Nothing seems so tragic or monstrous when children die with nothing to eat,
those who are brutalised by human sin, cynics before their time, never having
known love and hope and peace and justice.
What
happened to them by a few deadly strokes of a murderer’s axe is happening to
millions more of their kind in an extended way. I refer to the living death of
child labour and prostitution, the blank emptiness produced by divorce and
separation, the slow disintegration of the moral personality in a consumerist
and hedonistic culture that the late Holy Father had called “the culture of
death.”
UNICEF
celebrates 65 years of its existence. UNICEF is an emergency fund for children.

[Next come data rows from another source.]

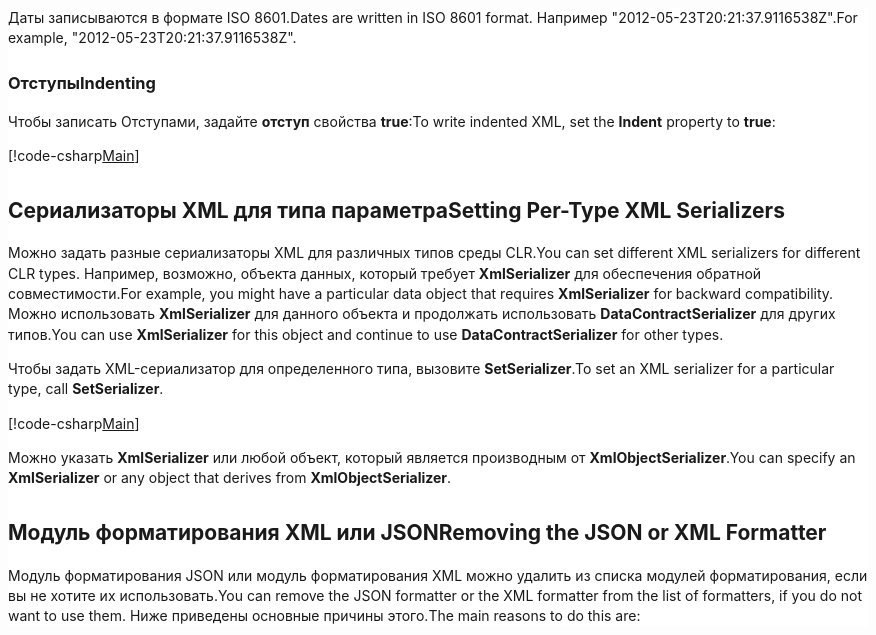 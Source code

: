 <span data-ttu-id="6b9ef-195">Даты записываются в формате ISO 8601.</span><span class="sxs-lookup"><span data-stu-id="6b9ef-195">Dates are written in ISO 8601 format.</span></span> <span data-ttu-id="6b9ef-196">Например &quot;2012-05-23T20:21:37.9116538Z&quot;.</span><span class="sxs-lookup"><span data-stu-id="6b9ef-196">For example, &quot;2012-05-23T20:21:37.9116538Z&quot;.</span></span>

<a id="xml_indenting"></a>
### <a name="indenting"></a><span data-ttu-id="6b9ef-197">Отступы</span><span class="sxs-lookup"><span data-stu-id="6b9ef-197">Indenting</span></span>

<span data-ttu-id="6b9ef-198">Чтобы записать Отступами, задайте **отступ** свойства **true**:</span><span class="sxs-lookup"><span data-stu-id="6b9ef-198">To write indented XML, set the **Indent** property to **true**:</span></span>

[!code-csharp[Main](json-and-xml-serialization/samples/sample14.cs)]

<a id="xml_pertype"></a>
## <a name="setting-per-type-xml-serializers"></a><span data-ttu-id="6b9ef-199">Сериализаторы XML для типа параметра</span><span class="sxs-lookup"><span data-stu-id="6b9ef-199">Setting Per-Type XML Serializers</span></span>

<span data-ttu-id="6b9ef-200">Можно задать разные сериализаторы XML для различных типов среды CLR.</span><span class="sxs-lookup"><span data-stu-id="6b9ef-200">You can set different XML serializers for different CLR types.</span></span> <span data-ttu-id="6b9ef-201">Например, возможно, объекта данных, который требует **XmlSerializer** для обеспечения обратной совместимости.</span><span class="sxs-lookup"><span data-stu-id="6b9ef-201">For example, you might have a particular data object that requires **XmlSerializer** for backward compatibility.</span></span> <span data-ttu-id="6b9ef-202">Можно использовать **XmlSerializer** для данного объекта и продолжать использовать **DataContractSerializer** для других типов.</span><span class="sxs-lookup"><span data-stu-id="6b9ef-202">You can use **XmlSerializer** for this object and continue to use **DataContractSerializer** for other types.</span></span>

<span data-ttu-id="6b9ef-203">Чтобы задать XML-сериализатор для определенного типа, вызовите **SetSerializer**.</span><span class="sxs-lookup"><span data-stu-id="6b9ef-203">To set an XML serializer for a particular type, call **SetSerializer**.</span></span>

[!code-csharp[Main](json-and-xml-serialization/samples/sample15.cs)]

<span data-ttu-id="6b9ef-204">Можно указать **XmlSerializer** или любой объект, который является производным от **XmlObjectSerializer**.</span><span class="sxs-lookup"><span data-stu-id="6b9ef-204">You can specify an **XmlSerializer** or any object that derives from **XmlObjectSerializer**.</span></span>

<a id="removing_the_json_or_xml_formatter"></a>
## <a name="removing-the-json-or-xml-formatter"></a><span data-ttu-id="6b9ef-205">Модуль форматирования XML или JSON</span><span class="sxs-lookup"><span data-stu-id="6b9ef-205">Removing the JSON or XML Formatter</span></span>

<span data-ttu-id="6b9ef-206">Модуль форматирования JSON или модуль форматирования XML можно удалить из списка модулей форматирования, если вы не хотите их использовать.</span><span class="sxs-lookup"><span data-stu-id="6b9ef-206">You can remove the JSON formatter or the XML formatter from the list of formatters, if you do not want to use them.</span></span> <span data-ttu-id="6b9ef-207">Ниже приведены основные причины этого.</span><span class="sxs-lookup"><span data-stu-id="6b9ef-207">The main reasons to do this are:</span></span>
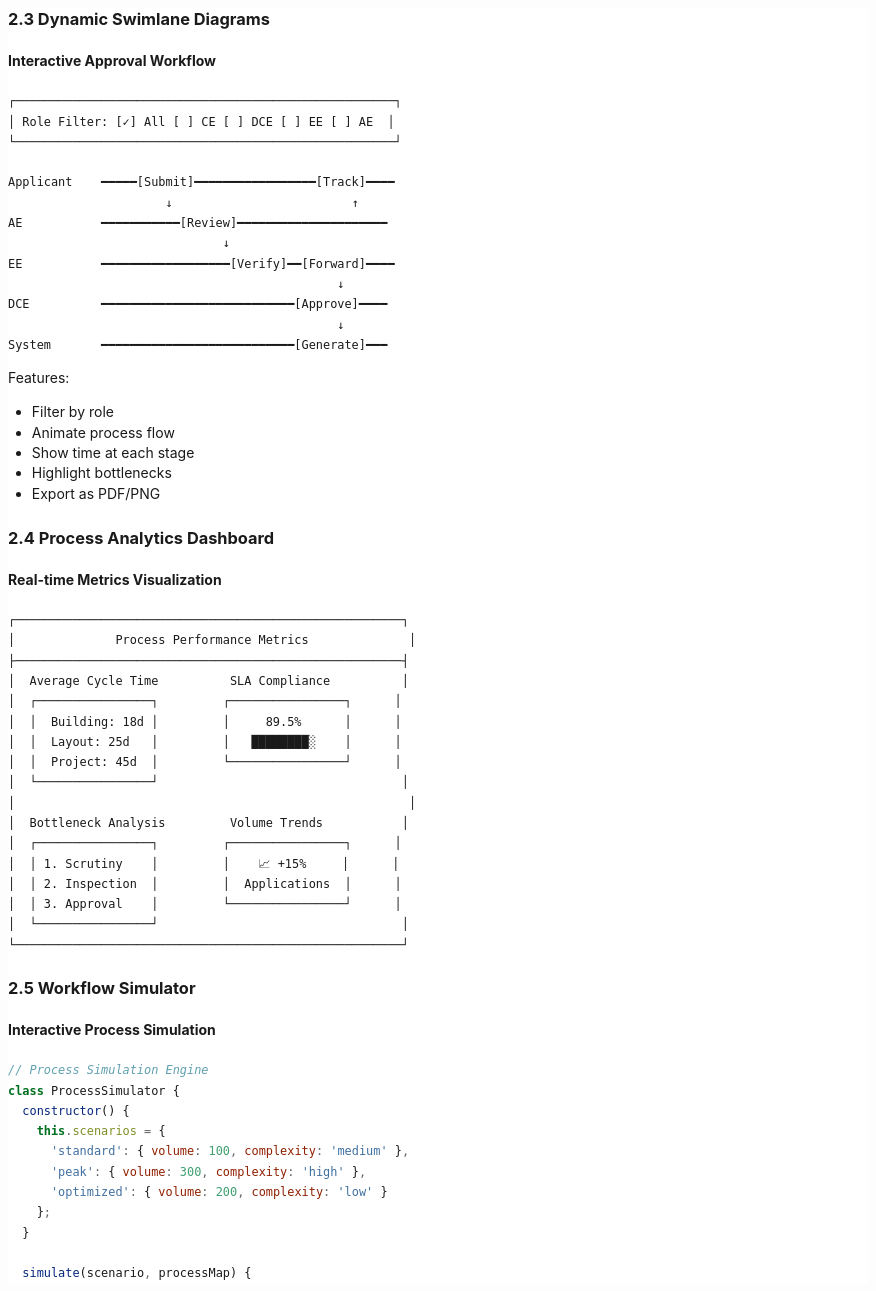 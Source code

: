 ### 2.3 Dynamic Swimlane Diagrams

#### Interactive Approval Workflow
```
┌─────────────────────────────────────────────────────┐
│ Role Filter: [✓] All [ ] CE [ ] DCE [ ] EE [ ] AE  │
└─────────────────────────────────────────────────────┘

Applicant    ━━━━━[Submit]━━━━━━━━━━━━━━━━━[Track]━━━━
                      ↓                         ↑
AE           ━━━━━━━━━━━[Review]━━━━━━━━━━━━━━━━━━━━━
                              ↓
EE           ━━━━━━━━━━━━━━━━━━[Verify]━━[Forward]━━━━
                                              ↓
DCE          ━━━━━━━━━━━━━━━━━━━━━━━━━━━[Approve]━━━━
                                              ↓
System       ━━━━━━━━━━━━━━━━━━━━━━━━━━━[Generate]━━━
```

Features:
- Filter by role
- Animate process flow
- Show time at each stage
- Highlight bottlenecks
- Export as PDF/PNG

### 2.4 Process Analytics Dashboard

#### Real-time Metrics Visualization
```
┌──────────────────────────────────────────────────────┐
│              Process Performance Metrics              │
├──────────────────────────────────────────────────────┤
│  Average Cycle Time          SLA Compliance          │
│  ┌────────────────┐         ┌────────────────┐      │
│  │  Building: 18d │         │     89.5%      │      │
│  │  Layout: 25d   │         │   ████████░    │      │
│  │  Project: 45d  │         └────────────────┘      │
│  └────────────────┘                                  │
│                                                       │
│  Bottleneck Analysis         Volume Trends           │
│  ┌────────────────┐         ┌────────────────┐      │
│  │ 1. Scrutiny    │         │    📈 +15%     │      │
│  │ 2. Inspection  │         │  Applications  │      │
│  │ 3. Approval    │         └────────────────┘      │
│  └────────────────┘                                  │
└──────────────────────────────────────────────────────┘
```

### 2.5 Workflow Simulator

#### Interactive Process Simulation
```javascript
// Process Simulation Engine
class ProcessSimulator {
  constructor() {
    this.scenarios = {
      'standard': { volume: 100, complexity: 'medium' },
      'peak': { volume: 300, complexity: 'high' },
      'optimized': { volume: 200, complexity: 'low' }
    };
  }
  
  simulate(scenario, processMap) {
``` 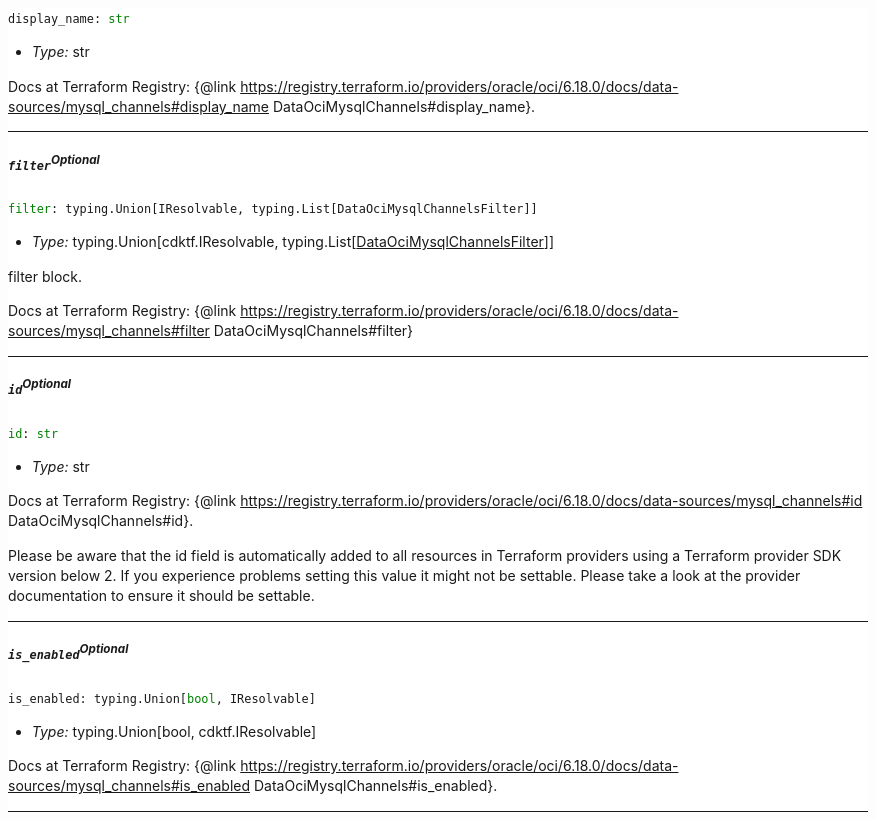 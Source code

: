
 ```python
display_name: str
```

- *Type:* str

Docs at Terraform Registry: {@link https://registry.terraform.io/providers/oracle/oci/6.18.0/docs/data-sources/mysql_channels#display_name DataOciMysqlChannels#display_name}.

---

##### `filter`<sup>Optional</sup> <a name="filter" id="rhizo-co-terraform-provider-oci.dataOciMysqlChannels.DataOciMysqlChannelsConfig.property.filter"></a>

```python
filter: typing.Union[IResolvable, typing.List[DataOciMysqlChannelsFilter]]
```

- *Type:* typing.Union[cdktf.IResolvable, typing.List[<a href="#rhizo-co-terraform-provider-oci.dataOciMysqlChannels.DataOciMysqlChannelsFilter">DataOciMysqlChannelsFilter</a>]]

filter block.

Docs at Terraform Registry: {@link https://registry.terraform.io/providers/oracle/oci/6.18.0/docs/data-sources/mysql_channels#filter DataOciMysqlChannels#filter}

---

##### `id`<sup>Optional</sup> <a name="id" id="rhizo-co-terraform-provider-oci.dataOciMysqlChannels.DataOciMysqlChannelsConfig.property.id"></a>

```python
id: str
```

- *Type:* str

Docs at Terraform Registry: {@link https://registry.terraform.io/providers/oracle/oci/6.18.0/docs/data-sources/mysql_channels#id DataOciMysqlChannels#id}.

Please be aware that the id field is automatically added to all resources in Terraform providers using a Terraform provider SDK version below 2.
If you experience problems setting this value it might not be settable. Please take a look at the provider documentation to ensure it should be settable.

---

##### `is_enabled`<sup>Optional</sup> <a name="is_enabled" id="rhizo-co-terraform-provider-oci.dataOciMysqlChannels.DataOciMysqlChannelsConfig.property.isEnabled"></a>

```python
is_enabled: typing.Union[bool, IResolvable]
```

- *Type:* typing.Union[bool, cdktf.IResolvable]

Docs at Terraform Registry: {@link https://registry.terraform.io/providers/oracle/oci/6.18.0/docs/data-sources/mysql_channels#is_enabled DataOciMysqlChannels#is_enabled}.

---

Is there an emergency? With one child in three going hungry to bed there’s
always an emergency.
All
this tells is why we need Christmas, so that the child for whom there is no
room in the world’s inn may instead occupy our hearts, leaving no space there
for evil. Childhood is the invention of Christianity from the moment Jesus
said, “Let the little children come to me”, whereas formerly children had no
status. . The children crave for a story of redemption that will capture their
imaginative world, so that when they leave school they are equipped not with
stale news best forgotten, but with a life story that is coherent, relevant and
vitally central to them.
Thoughts
of the future somehow become interwoven with the idea of innocence. Now, for
the first time an infant becomes a symbolic figure - and
his mother together with him: Mother and
Child. And all fell prostrate before him, becoming as innocent as babes
themselves. Here we have a Child who is a constant reminder that in God the
child is never extinct.
We
are teachers and, by God’s mercy, co-workers of the Lord. May we never lose the
prophetic vision of the perfectly secure child and the picture of the little
ones reposing in the arms of Jesus.
And
now, since today is Holy Childhood Sunday, our hearts go out to poor and
neglected children, and as we do our part to help them materially let us also
help them spiritually by this prayer:
PRAYER: God our Father, be near to our children
growing up in the peril and confusion of these times. Guard them from the
forces of evil at work in our society, and lead them in the paths of goodness
and truth; and enable their parents and us as teachers to give them at all
times the security of our love, and the help of our example and prayers,
through Jesus Christ our Lord. Amen.
Mt. 19, 13 – 15: At one point, children were
brought to Jesus so that he could place his hands on them in prayer. The disciples
began to scold them, but Jesus said, “Let the little children come to me. Do
not hinder them. The kingdom of heaven belongs to such as these.” And he laid
his hands on their heads before he left that place.”